AIM OF THE EXERCISE: From the entries below, return only the lines starting at the one that contains "To personalize your Skywallet, you" and ending at the one that contains "<Screenshot of the Hardware Wallet window with the", exactly as they stand.

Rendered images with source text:
========
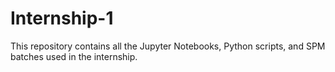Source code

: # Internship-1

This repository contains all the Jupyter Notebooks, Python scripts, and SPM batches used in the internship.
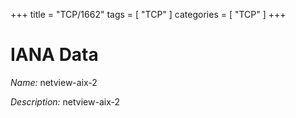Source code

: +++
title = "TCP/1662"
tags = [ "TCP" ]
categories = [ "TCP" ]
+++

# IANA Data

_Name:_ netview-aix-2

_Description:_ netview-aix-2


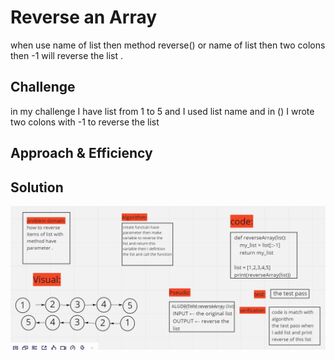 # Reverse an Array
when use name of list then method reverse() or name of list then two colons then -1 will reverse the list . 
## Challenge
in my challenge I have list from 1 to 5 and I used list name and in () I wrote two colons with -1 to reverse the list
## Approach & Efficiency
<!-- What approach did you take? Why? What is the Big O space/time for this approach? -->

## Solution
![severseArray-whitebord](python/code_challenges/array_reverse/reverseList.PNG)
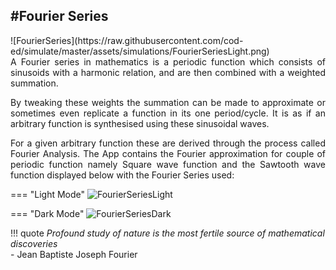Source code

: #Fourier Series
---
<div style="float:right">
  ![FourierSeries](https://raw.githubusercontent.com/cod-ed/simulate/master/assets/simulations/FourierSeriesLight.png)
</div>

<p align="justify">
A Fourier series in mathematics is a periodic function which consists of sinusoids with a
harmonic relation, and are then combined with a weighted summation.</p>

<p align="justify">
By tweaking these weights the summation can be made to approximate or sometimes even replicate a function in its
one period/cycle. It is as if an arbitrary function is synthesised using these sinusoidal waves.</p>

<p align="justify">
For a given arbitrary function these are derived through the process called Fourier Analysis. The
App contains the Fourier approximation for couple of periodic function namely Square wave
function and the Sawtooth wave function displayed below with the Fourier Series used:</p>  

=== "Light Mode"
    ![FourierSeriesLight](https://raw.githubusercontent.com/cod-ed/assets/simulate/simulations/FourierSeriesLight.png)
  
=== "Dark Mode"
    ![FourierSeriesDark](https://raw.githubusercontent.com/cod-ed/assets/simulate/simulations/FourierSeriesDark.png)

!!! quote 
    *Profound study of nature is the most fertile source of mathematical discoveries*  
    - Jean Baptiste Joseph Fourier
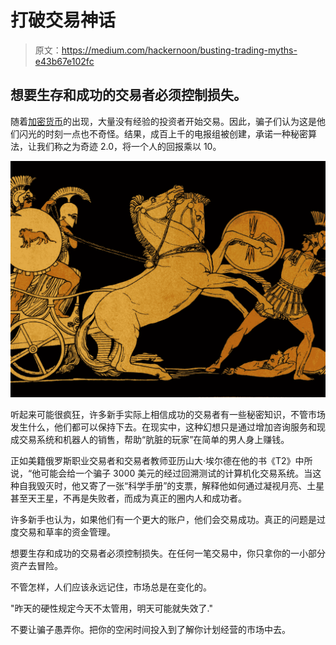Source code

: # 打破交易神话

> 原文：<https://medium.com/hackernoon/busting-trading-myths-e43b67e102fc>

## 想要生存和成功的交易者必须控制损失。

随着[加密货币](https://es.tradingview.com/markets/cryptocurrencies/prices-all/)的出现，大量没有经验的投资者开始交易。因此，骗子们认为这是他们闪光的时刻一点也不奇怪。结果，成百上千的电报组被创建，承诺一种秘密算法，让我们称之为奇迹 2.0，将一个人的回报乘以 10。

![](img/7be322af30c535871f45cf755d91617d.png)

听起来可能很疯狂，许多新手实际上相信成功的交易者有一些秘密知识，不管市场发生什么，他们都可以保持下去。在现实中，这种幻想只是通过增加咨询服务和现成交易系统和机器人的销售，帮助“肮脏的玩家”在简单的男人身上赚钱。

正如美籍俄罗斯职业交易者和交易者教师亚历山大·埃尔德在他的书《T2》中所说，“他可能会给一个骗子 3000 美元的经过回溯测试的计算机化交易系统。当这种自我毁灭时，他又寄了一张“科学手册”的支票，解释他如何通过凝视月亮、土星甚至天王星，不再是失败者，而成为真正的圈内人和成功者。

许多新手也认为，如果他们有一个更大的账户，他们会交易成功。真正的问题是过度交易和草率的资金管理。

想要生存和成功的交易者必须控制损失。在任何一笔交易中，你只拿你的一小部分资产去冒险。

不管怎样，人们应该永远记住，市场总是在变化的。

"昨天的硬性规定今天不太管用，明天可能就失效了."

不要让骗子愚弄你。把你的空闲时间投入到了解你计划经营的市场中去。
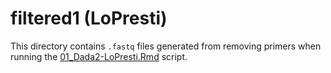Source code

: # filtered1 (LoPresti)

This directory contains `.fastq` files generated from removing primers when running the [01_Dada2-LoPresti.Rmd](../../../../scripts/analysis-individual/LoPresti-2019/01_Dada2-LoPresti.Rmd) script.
========
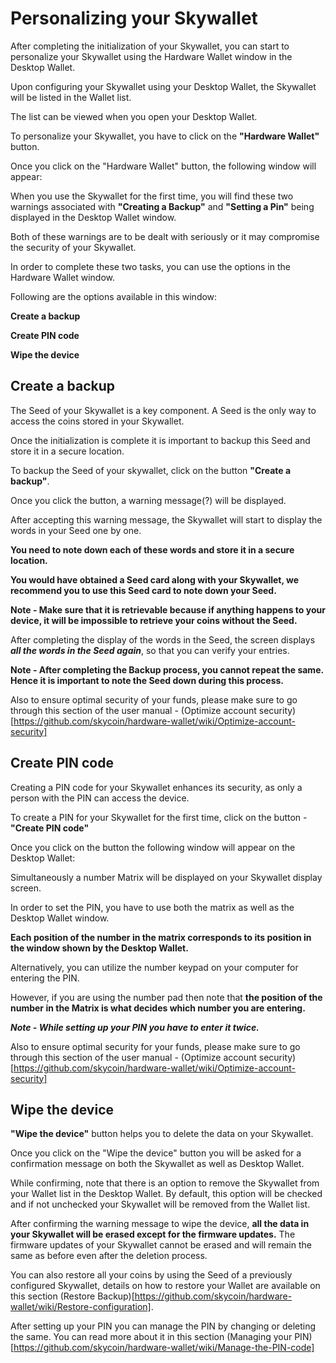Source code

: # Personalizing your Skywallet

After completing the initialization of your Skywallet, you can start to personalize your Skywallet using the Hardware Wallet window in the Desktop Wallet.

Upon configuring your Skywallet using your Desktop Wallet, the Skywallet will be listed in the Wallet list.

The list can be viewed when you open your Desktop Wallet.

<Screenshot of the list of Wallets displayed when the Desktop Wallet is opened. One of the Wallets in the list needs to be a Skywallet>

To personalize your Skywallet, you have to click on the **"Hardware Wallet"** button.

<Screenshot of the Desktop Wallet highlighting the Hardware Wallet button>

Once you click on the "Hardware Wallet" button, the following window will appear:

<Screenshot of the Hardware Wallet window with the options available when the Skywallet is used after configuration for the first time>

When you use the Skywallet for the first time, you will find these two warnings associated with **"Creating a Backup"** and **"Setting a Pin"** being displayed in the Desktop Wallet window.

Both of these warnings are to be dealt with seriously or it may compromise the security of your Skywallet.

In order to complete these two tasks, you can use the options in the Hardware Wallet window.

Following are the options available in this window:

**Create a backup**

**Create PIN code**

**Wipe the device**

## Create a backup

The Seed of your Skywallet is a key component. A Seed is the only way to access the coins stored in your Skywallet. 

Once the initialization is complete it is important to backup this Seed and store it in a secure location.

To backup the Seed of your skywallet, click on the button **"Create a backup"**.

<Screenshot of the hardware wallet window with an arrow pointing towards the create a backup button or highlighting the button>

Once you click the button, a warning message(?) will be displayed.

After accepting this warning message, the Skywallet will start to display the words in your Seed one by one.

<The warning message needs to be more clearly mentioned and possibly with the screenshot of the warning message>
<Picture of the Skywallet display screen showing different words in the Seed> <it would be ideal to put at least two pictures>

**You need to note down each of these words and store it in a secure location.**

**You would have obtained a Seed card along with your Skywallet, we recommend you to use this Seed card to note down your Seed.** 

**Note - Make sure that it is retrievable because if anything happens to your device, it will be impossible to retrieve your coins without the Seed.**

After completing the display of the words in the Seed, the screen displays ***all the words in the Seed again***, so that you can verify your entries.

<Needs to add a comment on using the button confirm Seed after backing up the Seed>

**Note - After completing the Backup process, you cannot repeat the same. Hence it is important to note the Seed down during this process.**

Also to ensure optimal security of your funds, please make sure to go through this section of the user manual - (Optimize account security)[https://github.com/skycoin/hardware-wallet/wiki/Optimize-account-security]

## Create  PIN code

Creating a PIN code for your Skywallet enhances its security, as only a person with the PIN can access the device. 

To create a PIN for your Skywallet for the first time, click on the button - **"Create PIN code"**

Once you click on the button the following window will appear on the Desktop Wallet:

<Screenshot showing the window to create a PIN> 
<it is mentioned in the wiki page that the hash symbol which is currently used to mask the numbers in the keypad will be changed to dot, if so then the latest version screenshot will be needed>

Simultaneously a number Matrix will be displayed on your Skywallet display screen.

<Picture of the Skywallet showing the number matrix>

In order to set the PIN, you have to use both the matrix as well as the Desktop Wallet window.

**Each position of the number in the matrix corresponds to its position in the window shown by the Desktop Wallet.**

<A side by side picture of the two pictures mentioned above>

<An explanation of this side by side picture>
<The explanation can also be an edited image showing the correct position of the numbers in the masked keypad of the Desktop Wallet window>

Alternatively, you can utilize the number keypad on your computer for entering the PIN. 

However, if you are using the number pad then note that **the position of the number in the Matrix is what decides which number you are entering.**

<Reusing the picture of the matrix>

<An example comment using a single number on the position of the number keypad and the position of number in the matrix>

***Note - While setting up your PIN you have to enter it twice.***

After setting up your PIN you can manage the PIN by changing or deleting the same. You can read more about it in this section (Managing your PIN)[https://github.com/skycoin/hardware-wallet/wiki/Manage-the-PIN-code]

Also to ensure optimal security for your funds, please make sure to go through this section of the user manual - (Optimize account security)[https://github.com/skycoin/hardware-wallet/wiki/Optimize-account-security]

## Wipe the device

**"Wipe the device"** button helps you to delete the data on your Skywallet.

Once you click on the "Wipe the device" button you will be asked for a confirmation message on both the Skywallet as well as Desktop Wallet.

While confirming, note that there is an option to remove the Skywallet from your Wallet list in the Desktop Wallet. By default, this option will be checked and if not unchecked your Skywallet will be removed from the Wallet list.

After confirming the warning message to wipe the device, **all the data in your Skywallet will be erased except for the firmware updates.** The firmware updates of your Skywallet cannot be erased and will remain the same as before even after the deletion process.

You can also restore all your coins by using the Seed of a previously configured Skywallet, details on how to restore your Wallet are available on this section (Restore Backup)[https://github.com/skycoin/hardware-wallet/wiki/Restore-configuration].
========
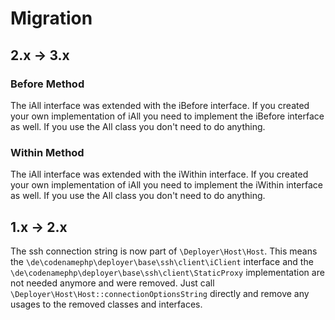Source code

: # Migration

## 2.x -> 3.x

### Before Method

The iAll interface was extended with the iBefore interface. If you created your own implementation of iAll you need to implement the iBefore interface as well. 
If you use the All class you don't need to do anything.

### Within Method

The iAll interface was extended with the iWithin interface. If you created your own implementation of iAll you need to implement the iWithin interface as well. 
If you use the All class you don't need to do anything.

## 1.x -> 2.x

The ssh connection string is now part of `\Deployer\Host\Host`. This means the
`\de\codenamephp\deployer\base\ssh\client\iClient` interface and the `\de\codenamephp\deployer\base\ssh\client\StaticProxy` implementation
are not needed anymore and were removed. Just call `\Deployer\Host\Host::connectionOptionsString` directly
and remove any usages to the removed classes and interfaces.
========
SOLVED EXERCISE:
To personalize your Skywallet, you have to click on the **"Hardware Wallet"** button.

<Screenshot of the Desktop Wallet highlighting the Hardware Wallet button>

Once you click on the "Hardware Wallet" button, the following window will appear:

<Screenshot of the Hardware Wallet window with the options available when the Skywallet is used after configuration for the first time>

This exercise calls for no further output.